Beneath this task are records; count the lines among them that contain the word "ajuster" and answer with the number only.
----------------------------------------
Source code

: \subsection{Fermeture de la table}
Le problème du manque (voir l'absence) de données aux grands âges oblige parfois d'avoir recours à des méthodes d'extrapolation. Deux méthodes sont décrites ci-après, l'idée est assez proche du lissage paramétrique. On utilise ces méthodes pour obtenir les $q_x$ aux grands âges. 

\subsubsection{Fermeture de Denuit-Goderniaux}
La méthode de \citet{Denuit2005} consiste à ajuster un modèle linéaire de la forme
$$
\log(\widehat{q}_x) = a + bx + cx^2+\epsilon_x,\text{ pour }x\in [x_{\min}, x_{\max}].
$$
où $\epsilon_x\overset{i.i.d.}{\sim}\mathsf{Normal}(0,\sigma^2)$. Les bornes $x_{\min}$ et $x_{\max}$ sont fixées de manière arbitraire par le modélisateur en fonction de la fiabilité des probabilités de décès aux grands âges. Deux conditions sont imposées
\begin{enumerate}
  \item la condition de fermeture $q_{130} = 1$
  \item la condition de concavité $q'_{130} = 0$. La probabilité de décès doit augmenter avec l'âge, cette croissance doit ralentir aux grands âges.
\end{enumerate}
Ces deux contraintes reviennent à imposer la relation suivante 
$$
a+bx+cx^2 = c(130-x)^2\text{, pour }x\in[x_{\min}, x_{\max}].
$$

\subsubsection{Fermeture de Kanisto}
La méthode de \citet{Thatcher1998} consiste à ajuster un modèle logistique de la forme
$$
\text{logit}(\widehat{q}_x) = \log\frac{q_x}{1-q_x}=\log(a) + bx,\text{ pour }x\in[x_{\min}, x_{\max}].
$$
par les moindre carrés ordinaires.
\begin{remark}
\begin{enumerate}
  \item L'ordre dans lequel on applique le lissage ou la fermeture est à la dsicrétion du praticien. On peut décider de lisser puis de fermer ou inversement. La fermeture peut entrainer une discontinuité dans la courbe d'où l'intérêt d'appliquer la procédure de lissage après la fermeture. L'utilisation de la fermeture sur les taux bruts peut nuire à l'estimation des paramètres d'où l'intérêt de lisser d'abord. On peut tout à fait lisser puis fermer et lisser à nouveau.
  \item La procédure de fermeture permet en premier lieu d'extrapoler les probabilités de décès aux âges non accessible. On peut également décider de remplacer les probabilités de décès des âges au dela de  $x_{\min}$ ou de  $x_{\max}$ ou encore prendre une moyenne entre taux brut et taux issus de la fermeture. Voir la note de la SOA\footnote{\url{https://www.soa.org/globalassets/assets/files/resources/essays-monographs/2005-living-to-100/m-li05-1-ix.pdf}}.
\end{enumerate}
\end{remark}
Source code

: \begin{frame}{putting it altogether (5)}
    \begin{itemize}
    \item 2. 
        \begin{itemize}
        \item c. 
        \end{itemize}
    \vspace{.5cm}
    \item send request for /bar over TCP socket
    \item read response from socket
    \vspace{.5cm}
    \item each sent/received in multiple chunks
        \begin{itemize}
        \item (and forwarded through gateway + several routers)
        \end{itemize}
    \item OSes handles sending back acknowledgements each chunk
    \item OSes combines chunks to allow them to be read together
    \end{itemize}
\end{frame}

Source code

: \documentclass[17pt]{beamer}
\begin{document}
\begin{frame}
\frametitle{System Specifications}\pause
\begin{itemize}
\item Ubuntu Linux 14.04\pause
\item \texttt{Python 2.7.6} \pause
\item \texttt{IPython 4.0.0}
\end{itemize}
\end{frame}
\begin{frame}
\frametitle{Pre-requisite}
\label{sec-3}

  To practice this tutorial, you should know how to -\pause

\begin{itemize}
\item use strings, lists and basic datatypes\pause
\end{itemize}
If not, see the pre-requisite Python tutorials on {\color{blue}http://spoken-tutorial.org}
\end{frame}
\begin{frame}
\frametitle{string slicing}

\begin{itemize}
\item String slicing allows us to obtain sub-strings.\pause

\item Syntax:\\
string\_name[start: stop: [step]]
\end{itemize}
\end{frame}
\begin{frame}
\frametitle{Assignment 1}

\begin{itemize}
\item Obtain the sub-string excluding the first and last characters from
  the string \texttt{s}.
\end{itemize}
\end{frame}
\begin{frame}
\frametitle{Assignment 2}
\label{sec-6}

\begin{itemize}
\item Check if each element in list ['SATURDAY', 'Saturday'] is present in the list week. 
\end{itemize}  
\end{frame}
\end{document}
----------------------------------------
* [Exercise answer]: 2